Dataset records
★ ★ ★ ★ ★

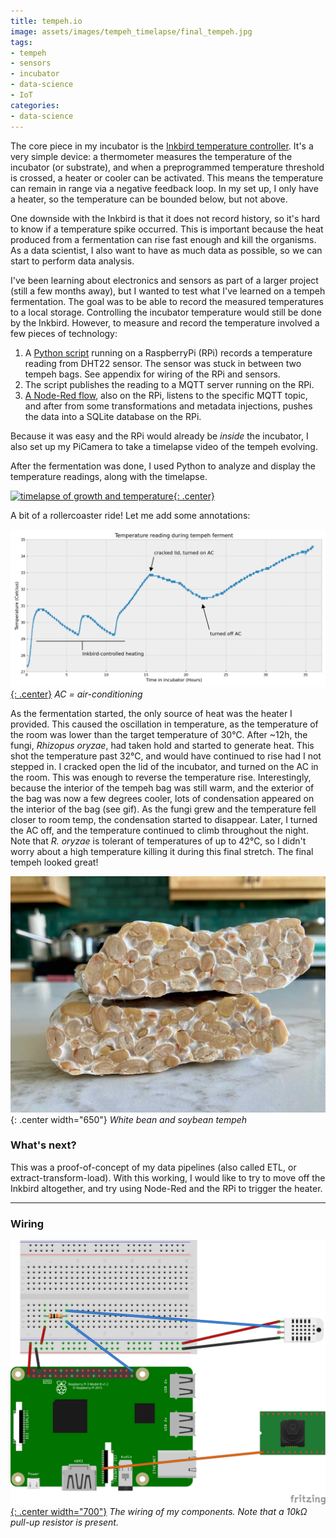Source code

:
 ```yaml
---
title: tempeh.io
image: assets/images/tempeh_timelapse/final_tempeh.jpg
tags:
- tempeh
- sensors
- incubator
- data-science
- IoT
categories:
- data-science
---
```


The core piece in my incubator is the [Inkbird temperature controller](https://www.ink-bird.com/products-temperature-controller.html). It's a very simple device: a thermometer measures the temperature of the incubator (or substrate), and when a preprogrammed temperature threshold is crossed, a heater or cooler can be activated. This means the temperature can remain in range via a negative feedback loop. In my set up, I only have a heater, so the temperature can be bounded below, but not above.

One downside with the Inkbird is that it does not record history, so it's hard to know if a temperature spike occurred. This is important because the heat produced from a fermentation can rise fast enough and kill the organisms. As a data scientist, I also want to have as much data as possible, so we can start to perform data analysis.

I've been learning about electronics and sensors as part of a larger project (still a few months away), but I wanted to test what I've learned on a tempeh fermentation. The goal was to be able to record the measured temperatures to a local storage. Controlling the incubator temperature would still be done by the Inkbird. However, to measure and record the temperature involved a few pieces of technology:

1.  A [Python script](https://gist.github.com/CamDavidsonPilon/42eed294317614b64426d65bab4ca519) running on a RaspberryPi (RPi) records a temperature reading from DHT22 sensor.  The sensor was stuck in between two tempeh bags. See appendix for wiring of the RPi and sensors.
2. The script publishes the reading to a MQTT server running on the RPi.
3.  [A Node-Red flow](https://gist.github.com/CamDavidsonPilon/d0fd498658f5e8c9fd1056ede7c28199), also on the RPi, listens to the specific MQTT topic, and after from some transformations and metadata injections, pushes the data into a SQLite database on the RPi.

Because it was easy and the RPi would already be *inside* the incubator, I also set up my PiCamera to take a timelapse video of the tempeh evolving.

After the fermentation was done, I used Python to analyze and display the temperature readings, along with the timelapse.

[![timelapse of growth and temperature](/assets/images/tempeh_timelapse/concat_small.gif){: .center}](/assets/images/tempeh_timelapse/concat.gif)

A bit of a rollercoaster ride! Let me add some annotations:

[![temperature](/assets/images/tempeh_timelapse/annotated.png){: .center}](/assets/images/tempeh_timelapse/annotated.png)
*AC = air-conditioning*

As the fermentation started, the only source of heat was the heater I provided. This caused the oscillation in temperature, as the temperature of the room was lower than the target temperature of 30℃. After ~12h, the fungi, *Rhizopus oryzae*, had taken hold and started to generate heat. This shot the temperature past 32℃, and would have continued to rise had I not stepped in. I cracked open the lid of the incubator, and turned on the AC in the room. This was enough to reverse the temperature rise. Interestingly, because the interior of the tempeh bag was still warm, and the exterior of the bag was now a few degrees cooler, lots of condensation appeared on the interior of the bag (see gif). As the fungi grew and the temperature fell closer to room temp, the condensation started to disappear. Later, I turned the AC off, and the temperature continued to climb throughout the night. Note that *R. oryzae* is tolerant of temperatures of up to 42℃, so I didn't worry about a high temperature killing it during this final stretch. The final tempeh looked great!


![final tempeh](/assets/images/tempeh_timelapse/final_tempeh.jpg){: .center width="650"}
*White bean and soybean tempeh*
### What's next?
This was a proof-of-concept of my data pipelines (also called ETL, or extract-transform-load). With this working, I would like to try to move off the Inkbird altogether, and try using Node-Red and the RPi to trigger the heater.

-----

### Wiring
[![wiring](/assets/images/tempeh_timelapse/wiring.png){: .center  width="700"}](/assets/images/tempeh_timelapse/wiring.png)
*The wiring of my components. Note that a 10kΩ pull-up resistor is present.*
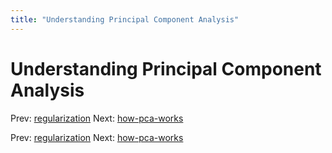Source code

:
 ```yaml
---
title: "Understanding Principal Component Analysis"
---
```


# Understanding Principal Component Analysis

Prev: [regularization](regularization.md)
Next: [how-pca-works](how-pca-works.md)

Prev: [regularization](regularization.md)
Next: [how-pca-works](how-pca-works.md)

★ ★ ★ ★ ★

▸ **THE PROBLEM**: All lines above that include the word "center" must be copied into the answer.

▸ **WRITTEN RESPONSE**:
[![timelapse of growth and temperature](/assets/images/tempeh_timelapse/concat_small.gif){: .center}](/assets/images/tempeh_timelapse/concat.gif)
[![temperature](/assets/images/tempeh_timelapse/annotated.png){: .center}](/assets/images/tempeh_timelapse/annotated.png)
![final tempeh](/assets/images/tempeh_timelapse/final_tempeh.jpg){: .center width="650"}
[![wiring](/assets/images/tempeh_timelapse/wiring.png){: .center  width="700"}](/assets/images/tempeh_timelapse/wiring.png)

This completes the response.